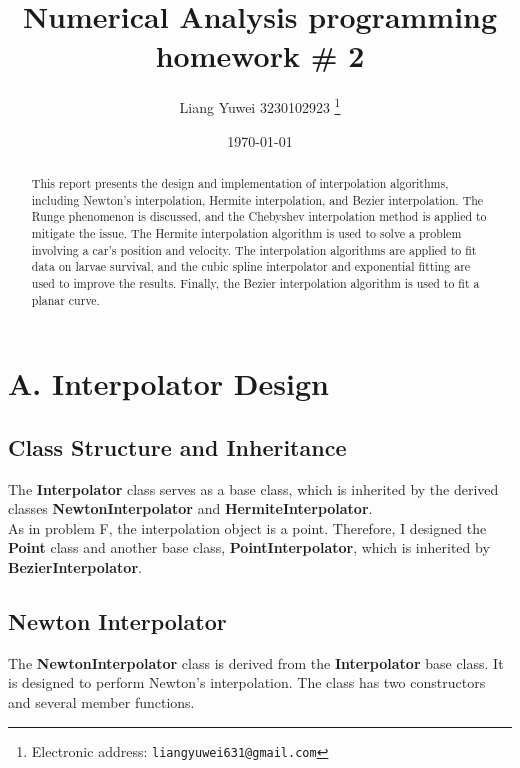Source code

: \documentclass[a4paper]{article}
\begin{document}
\title{Numerical Analysis  programming homework \# 2}

\author{Liang Yuwei 3230102923
  \thanks{Electronic address: \texttt{liangyuwei631@gmail.com}}}


\date{\today}

\maketitle

\begin{abstract}
  This report presents the design and implementation of interpolation algorithms, including Newton's interpolation, Hermite interpolation, and Bezier interpolation. The Runge phenomenon is discussed, and the Chebyshev interpolation method is applied to mitigate the issue. The Hermite interpolation algorithm is used to solve a problem involving a car's position and velocity. The interpolation algorithms are applied to fit data on larvae survival, and the cubic spline interpolator and exponential fitting are used to improve the results. Finally, the Bezier interpolation algorithm is used to fit a planar curve.
\end{abstract}

\section{A. Interpolator Design}

\subsection{Class Structure and Inheritance}
The \textbf{Interpolator} class serves as a base class, which is inherited by the derived classes \textbf{NewtonInterpolator} and \textbf{HermiteInterpolator}.\\
As in problem F, the interpolation object is a point. Therefore, I designed the \textbf{Point} class and another base class, \textbf{PointInterpolator}, which is inherited by \textbf{BezierInterpolator}.

\subsection{Newton Interpolator}
The \textbf{NewtonInterpolator} class is derived from the \textbf{Interpolator} base class. It is designed to perform Newton's interpolation. The class has two constructors and several member functions.
\end{document}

+===+

_Task directions:_ Without including any picture, print every record exactly as written above.

_Problem solution:_
Source code

: \documentclass[a4paper]{article}
\begin{document}
\title{Numerical Analysis  programming homework \# 2}

\author{Liang Yuwei 3230102923
  \thanks{Electronic address: \texttt{liangyuwei631@gmail.com}}}


\date{\today}

\maketitle

\begin{abstract}
  This report presents the design and implementation of interpolation algorithms, including Newton's interpolation, Hermite interpolation, and Bezier interpolation. The Runge phenomenon is discussed, and the Chebyshev interpolation method is applied to mitigate the issue. The Hermite interpolation algorithm is used to solve a problem involving a car's position and velocity. The interpolation algorithms are applied to fit data on larvae survival, and the cubic spline interpolator and exponential fitting are used to improve the results. Finally, the Bezier interpolation algorithm is used to fit a planar curve.
\end{abstract}

\section{A. Interpolator Design}

\subsection{Class Structure and Inheritance}
The \textbf{Interpolator} class serves as a base class, which is inherited by the derived classes \textbf{NewtonInterpolator} and \textbf{HermiteInterpolator}.\\
As in problem F, the interpolation object is a point. Therefore, I designed the \textbf{Point} class and another base class, \textbf{PointInterpolator}, which is inherited by \textbf{BezierInterpolator}.

\subsection{Newton Interpolator}
The \textbf{NewtonInterpolator} class is derived from the \textbf{Interpolator} base class. It is designed to perform Newton's interpolation. The class has two constructors and several member functions.
\end{document}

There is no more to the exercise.